May we crush our 2024 goals!

Love you.
All good brother, I know things get busy around this time of year. Enjoy your travels!

I want to hear about your 2024 goals too man (if you're open to sharing!), there are big things in store for us in 2024! Love you too
 

First_step_thousand_miles

Well-Known Member
Day 581 no porn
Day 31 no MO
Daily meditation
Daily cold showers

Crossed 1 month of no MO. Honestly wasn't very hard this time around, I've felt mild urges a few times but easily suppressed. Had another wet dream of sorts last night, though I just felt so many emotions in the dream beyond pure lust...felt like having real feelings again. I'm experienced that with this girl I've been seeing so that's been nice to see it pop up in other places, though probably going to end things soon with her

Other thing I'll mention which is HUUUUUUUGE -- I no longer have this ridiculous urge to stare at really attractive girls. I realize now it was just my brain trying to substitute for porn when I would see a thick girl to just stare (even though I knew it was creepy, it was like an addiction that I was trying to kick and kick).
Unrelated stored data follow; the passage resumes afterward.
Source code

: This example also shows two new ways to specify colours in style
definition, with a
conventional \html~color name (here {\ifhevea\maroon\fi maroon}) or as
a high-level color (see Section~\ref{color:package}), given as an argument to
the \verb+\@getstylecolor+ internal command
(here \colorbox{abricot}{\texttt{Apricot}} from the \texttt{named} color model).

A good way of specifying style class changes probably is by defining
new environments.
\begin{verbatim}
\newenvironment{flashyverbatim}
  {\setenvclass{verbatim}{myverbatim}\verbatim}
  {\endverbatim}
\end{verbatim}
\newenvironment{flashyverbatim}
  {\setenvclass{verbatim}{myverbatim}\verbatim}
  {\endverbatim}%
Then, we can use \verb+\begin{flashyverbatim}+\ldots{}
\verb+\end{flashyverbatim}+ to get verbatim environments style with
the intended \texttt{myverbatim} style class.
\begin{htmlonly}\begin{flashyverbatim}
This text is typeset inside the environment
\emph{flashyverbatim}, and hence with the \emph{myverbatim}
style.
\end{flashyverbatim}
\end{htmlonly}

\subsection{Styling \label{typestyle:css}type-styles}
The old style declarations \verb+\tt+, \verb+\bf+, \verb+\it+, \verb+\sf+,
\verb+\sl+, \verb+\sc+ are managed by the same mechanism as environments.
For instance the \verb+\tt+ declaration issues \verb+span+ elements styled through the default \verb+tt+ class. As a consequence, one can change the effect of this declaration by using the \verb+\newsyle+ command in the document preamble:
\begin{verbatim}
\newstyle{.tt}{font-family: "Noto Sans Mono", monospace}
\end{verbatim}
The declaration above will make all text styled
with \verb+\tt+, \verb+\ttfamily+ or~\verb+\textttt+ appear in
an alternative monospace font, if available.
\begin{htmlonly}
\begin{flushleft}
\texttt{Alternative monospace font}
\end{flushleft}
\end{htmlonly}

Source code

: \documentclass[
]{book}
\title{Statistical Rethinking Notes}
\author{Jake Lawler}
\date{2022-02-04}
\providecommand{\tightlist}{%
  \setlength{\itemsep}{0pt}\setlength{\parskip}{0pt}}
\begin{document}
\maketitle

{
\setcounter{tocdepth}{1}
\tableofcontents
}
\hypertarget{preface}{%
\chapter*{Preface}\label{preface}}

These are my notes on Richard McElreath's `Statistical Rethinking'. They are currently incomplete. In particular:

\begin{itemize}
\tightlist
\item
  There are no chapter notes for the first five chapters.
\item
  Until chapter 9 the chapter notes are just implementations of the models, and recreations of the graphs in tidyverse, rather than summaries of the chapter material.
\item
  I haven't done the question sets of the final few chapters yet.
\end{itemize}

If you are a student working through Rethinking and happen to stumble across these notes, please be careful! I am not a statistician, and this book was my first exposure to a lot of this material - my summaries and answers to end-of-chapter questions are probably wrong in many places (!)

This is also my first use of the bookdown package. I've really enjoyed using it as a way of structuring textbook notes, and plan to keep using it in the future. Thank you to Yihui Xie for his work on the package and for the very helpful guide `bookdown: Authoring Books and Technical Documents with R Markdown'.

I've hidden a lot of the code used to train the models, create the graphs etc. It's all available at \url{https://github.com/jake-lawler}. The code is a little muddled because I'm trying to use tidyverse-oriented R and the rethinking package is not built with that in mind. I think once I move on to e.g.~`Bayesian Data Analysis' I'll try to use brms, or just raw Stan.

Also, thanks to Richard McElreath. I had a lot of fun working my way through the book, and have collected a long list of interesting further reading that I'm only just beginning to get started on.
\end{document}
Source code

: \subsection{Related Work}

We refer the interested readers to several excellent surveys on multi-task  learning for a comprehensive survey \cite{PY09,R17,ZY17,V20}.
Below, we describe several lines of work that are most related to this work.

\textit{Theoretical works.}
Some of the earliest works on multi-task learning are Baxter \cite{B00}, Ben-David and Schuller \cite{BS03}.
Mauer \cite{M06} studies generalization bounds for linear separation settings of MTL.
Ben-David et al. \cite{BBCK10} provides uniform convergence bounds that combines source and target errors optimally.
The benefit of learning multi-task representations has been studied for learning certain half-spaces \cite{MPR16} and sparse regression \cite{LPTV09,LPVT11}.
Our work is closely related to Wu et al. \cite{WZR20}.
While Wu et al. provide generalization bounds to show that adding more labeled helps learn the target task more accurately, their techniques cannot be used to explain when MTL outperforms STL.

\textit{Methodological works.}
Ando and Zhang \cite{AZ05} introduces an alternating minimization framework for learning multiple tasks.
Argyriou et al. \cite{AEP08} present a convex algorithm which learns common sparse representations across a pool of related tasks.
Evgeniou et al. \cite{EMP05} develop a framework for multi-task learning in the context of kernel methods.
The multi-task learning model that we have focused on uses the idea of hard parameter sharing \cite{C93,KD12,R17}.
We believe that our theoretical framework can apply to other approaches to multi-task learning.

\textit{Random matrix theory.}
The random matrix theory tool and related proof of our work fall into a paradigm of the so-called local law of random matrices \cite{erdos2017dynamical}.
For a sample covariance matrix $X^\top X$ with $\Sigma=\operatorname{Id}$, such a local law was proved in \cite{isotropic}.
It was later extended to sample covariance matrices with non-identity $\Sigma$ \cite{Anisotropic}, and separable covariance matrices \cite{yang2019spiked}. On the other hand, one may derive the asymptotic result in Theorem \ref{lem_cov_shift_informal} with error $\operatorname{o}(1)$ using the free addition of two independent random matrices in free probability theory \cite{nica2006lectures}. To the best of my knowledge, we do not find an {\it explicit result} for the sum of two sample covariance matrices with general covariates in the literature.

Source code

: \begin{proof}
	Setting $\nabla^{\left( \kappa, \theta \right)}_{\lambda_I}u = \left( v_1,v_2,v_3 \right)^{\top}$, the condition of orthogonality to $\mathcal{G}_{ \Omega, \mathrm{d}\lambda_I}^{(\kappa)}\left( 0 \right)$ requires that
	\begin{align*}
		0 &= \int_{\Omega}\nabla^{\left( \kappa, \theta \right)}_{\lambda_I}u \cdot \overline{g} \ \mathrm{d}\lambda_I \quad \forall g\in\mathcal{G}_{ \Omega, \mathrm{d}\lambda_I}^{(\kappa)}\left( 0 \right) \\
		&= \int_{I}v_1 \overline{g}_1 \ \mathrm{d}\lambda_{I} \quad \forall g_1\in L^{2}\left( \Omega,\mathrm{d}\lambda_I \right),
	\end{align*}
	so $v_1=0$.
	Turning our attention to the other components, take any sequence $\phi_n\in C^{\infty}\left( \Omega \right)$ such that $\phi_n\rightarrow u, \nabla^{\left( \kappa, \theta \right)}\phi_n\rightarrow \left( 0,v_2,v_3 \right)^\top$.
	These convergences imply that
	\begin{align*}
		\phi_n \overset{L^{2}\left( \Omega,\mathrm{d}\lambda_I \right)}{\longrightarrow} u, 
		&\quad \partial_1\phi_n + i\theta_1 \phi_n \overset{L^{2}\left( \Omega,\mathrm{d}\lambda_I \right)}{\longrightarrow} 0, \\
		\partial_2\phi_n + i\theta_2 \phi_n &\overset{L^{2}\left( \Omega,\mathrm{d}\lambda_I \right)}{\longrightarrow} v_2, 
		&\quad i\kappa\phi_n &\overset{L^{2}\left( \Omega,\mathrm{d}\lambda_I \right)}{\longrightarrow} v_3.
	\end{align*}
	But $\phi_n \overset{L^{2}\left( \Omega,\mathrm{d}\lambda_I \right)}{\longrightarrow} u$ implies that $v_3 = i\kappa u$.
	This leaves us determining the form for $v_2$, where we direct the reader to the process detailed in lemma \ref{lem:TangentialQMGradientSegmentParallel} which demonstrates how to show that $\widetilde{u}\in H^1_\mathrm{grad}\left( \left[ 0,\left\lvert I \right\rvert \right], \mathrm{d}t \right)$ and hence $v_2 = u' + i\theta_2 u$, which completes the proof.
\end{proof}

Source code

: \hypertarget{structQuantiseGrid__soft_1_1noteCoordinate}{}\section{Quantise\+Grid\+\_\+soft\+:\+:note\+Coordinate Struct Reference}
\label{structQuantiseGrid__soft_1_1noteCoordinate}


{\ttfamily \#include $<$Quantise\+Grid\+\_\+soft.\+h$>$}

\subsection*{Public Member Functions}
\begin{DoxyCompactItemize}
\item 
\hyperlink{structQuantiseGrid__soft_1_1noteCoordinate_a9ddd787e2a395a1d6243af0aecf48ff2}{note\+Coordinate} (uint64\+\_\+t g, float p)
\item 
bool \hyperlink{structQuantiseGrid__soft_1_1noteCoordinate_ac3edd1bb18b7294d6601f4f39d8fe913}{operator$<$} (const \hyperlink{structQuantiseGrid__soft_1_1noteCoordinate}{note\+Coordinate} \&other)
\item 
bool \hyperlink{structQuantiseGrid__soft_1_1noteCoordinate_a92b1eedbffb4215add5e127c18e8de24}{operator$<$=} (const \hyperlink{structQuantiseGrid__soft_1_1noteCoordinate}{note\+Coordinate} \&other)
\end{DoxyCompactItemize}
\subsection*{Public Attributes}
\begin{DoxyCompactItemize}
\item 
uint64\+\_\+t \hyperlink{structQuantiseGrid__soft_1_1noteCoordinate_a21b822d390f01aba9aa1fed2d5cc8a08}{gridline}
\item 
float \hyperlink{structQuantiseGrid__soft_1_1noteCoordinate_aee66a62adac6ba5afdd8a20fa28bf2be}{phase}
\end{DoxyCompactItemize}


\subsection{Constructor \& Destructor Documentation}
Was at the gym yesterday with several girls like that but I glanced and then looked away -- there was no compulsion to just keep staring! I've complained about this many times on my reboot page, seems it just took time -- over 1.5yrs to be precise! Nice to be able to interact with girls more normally now. Porn really does warp us in strange ways. Very glad to say that after starting my journey in mid-2023, there have been so many markers of progress in 2024

Next year I'm planning on doing a lot of cardio to achieve my body fat goals (22% BF right now, aiming for 15% by end of March -- pretty aggressive but doable if I work hard), which is also great for erections so that's a nice bonus. In a few months I'll likely also start kegels just to really maximize my sexual function -- though at the end of the day quitting porn and rewiring is like 80-90% of it. Just trying to squeeze out the last piece

Lastly, planning to go on many more dates in 2024. Just getting down from high-20s BF% to low-20s% has made a big difference in my self esteem, I can't wait to get down to mid-teens% while putting on mass. Girls have certainly noticed so far, and I can't wait to keep pushing on this goal. Exciting things in store!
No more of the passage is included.